At 7:55 PM on January 29, 1986, residents of the mining town of Dalnegorsk in Primorsky Krai in the Soviet Far East observed a bright reddish-orange sphere approximately three metres in diameter flying silently over the town. The object made several jumps in altitude, lost control, and crashed into the rocky flank of Izvestkovaya Mountain (locally 'Hill 611') at an elevation of approximately 611 metres. The impact site was observed continuously burning for more than an hour — an unusual phenomenon given the rocky terrain and winter conditions. Within two days, Soviet military, Academy of Sciences, and KGB Far Eastern Directorate investigators had cordoned off the impact area.
The Dalnegorsk investigation, led by astrophysicist Valeri Dvuzhilni of the Far Eastern Branch of the Soviet Academy of Sciences, collected an unusually rich set of physical evidence. The soil at the impact site had been fused into black glass-like masses to a depth of several centimetres. Small spherical metallic particles of a size and alloy unknown to Soviet metallurgical science were recovered from the fused zone. Crystalline 'mesh' structures — delicate filaments of gold, silver, and nickel in a composition not found naturally — were identified. A 300% elevation in ambient radioactivity was measured at the site. The recovered material was forwarded to Soviet Academy of Sciences laboratories in Moscow, Leningrad, and Vladivostok; fragments were later shared with Japanese and American researchers after the end of the Cold War.
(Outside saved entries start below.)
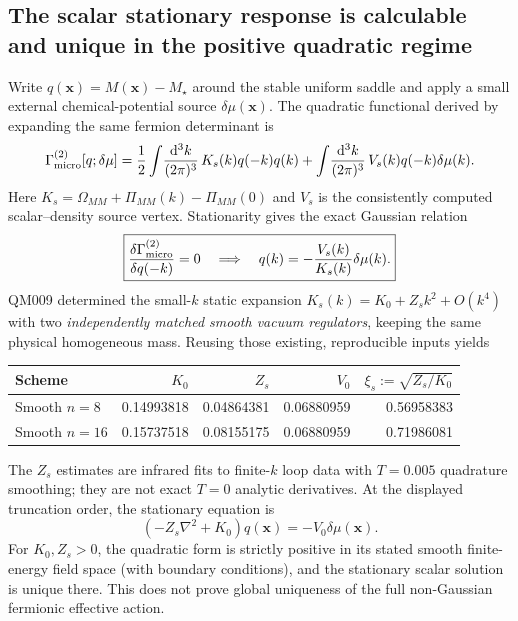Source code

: \documentclass[11pt,a4paper]{article}
\begin{document}
\subsection{The scalar stationary response is calculable and unique in the positive quadratic regime}
Write $q(\bm x)=M(\bm x)-M_\star$ around the stable uniform saddle and apply a small external chemical-potential source $\delta\mu(\bm x)$. The quadratic functional derived by expanding the same fermion determinant is
\begin{equation}\label{eq:qm011-gamma2}
\Gamma_{\rm micro}^{(2)}[q;\delta\mu]=\frac12\int\!\frac{\dd^3k}{(2\pi)^3}\,K_s(k)q(-k)q(k)+\int\!\frac{\dd^3k}{(2\pi)^3}\,V_s(k)q(-k)\delta\mu(k).
\end{equation}
Here $K_s=\Omega_{MM}+\Pi_{MM}(k)-\Pi_{MM}(0)$ and $V_s$ is the consistently computed scalar--density source vertex. Stationarity gives the exact Gaussian relation
\begin{equation}\label{eq:qm011-resp}
\boxed{\frac{\delta\Gamma_{\rm micro}^{(2)}}{\delta q(-k)}=0\quad\Longrightarrow\quad q(k)=-\frac{V_s(k)}{K_s(k)}\delta\mu(k).}
\end{equation}
QM009 determined the small-$k$ static expansion $K_s(k)=K_0+Z_s k^2+O(k^4)$ with two \emph{independently matched smooth vacuum regulators}, keeping the same physical homogeneous mass. Reusing those existing, reproducible inputs yields
\begin{center}\small
\begin{tabular}{@{}lrrrr@{}}\toprule
Scheme & $K_0$ & $Z_s$ & $V_0$ & $\xi_s:=\sqrt{Z_s/K_0}$\\\midrule
Smooth $n=8$&0.14993818&0.04864381&0.06880959&0.56958383\\
Smooth $n=16$&0.15737518&0.08155175&0.06880959&0.71986081\\\bottomrule
\end{tabular}
\end{center}
The $Z_s$ estimates are infrared fits to finite-$k$ loop data with $T=0.005$ quadrature smoothing; they are not exact $T=0$ analytic derivatives. At the displayed truncation order, the stationary equation is
\begin{equation}\label{eq:qm011-elliptic}
\boxed{(-Z_s\nabla^2+K_0)q(\bm x)=-V_0\delta\mu(\bm x).}
\end{equation}
For $K_0,Z_s>0$, the quadratic form is strictly positive in its stated smooth finite-energy field space (with boundary conditions), and the stationary scalar solution is unique there. This does not prove global uniqueness of the full non-Gaussian fermionic effective action.
\end{document}
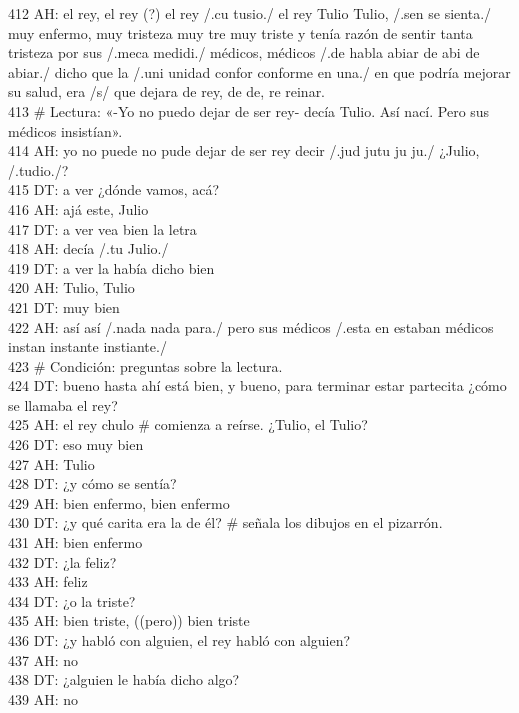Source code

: 412 AH: el rey, el rey (?) el rey /.cu tusio./ el rey Tulio Tulio, /.sen se sienta./ muy enfermo, muy tristeza muy tre muy triste y tenía razón de sentir tanta tristeza por sus /.meca medidi./ médicos, médicos /.de habla abiar de abi de abiar./ dicho que la /.uni unidad confor conforme en una./ en que podría mejorar su salud, era /s/ que dejara de rey, de de, re reinar.\\
413 \# Lectura: «-Yo no puedo dejar de ser rey- decía Tulio. Así nací. Pero sus médicos insistían».\\
414 AH: yo no puede no pude dejar de ser rey decir /.jud jutu ju ju./ ¿Julio, /.tudio./?\\
415 DT: a ver ¿dónde vamos, acá?\\
416 AH: ajá este, Julio\\
417 DT: a ver vea bien la letra\\
418 AH: decía /.tu Julio./\\
419 DT: a ver la había dicho bien\\
420 AH: Tulio, Tulio\\
421 DT: muy bien\\
422 AH: así así /.nada nada para./ pero sus médicos /.esta en estaban médicos instan instante instiante./\\
423 \# Condición: preguntas sobre la lectura.\\
424 DT: bueno hasta ahí está bien, y bueno, para terminar estar partecita ¿cómo se llamaba el rey?\\
425 AH: el rey chulo \# comienza a reírse. ¿Tulio, el Tulio?\\
426 DT: eso muy bien\\
427 AH: Tulio\\
428 DT: ¿y cómo se sentía?\\
429 AH: bien enfermo, bien enfermo\\
430 DT: ¿y qué carita era la de él? \# señala los dibujos en el pizarrón.\\
431 AH: bien enfermo\\
432 DT: ¿la feliz?\\
433 AH: feliz\\
434 DT: ¿o la triste?\\
435 AH: bien triste, ((pero)) bien triste\\
436 DT: ¿y habló con alguien, el rey habló con alguien?\\
437 AH: no\\
438 DT: ¿alguien le había dicho algo?\\
439 AH: no\\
The Dalnegorsk case is universally regarded as the most physically-evidenced UFO-crash incident of the twentieth century. Subsequent analysis of the recovered alloys, reported in the 1991 journal Tekhnika-Molodyozhi and in Vladimir Azhazha's 1992 monograph 'UFOs Over the USSR,' concluded that the mesh structure 'could not have been produced by terrestrial technology of the period.' Subsequent reports from Dalnegorsk between 1987 and 1989 described additional low-altitude objects, including a repeat of the January 1986 event observed by the same witnesses. The Dalnegorsk case remains central to Russian UFO research and has been formally acknowledged in Russian Ministry of Defense documents released after 1991.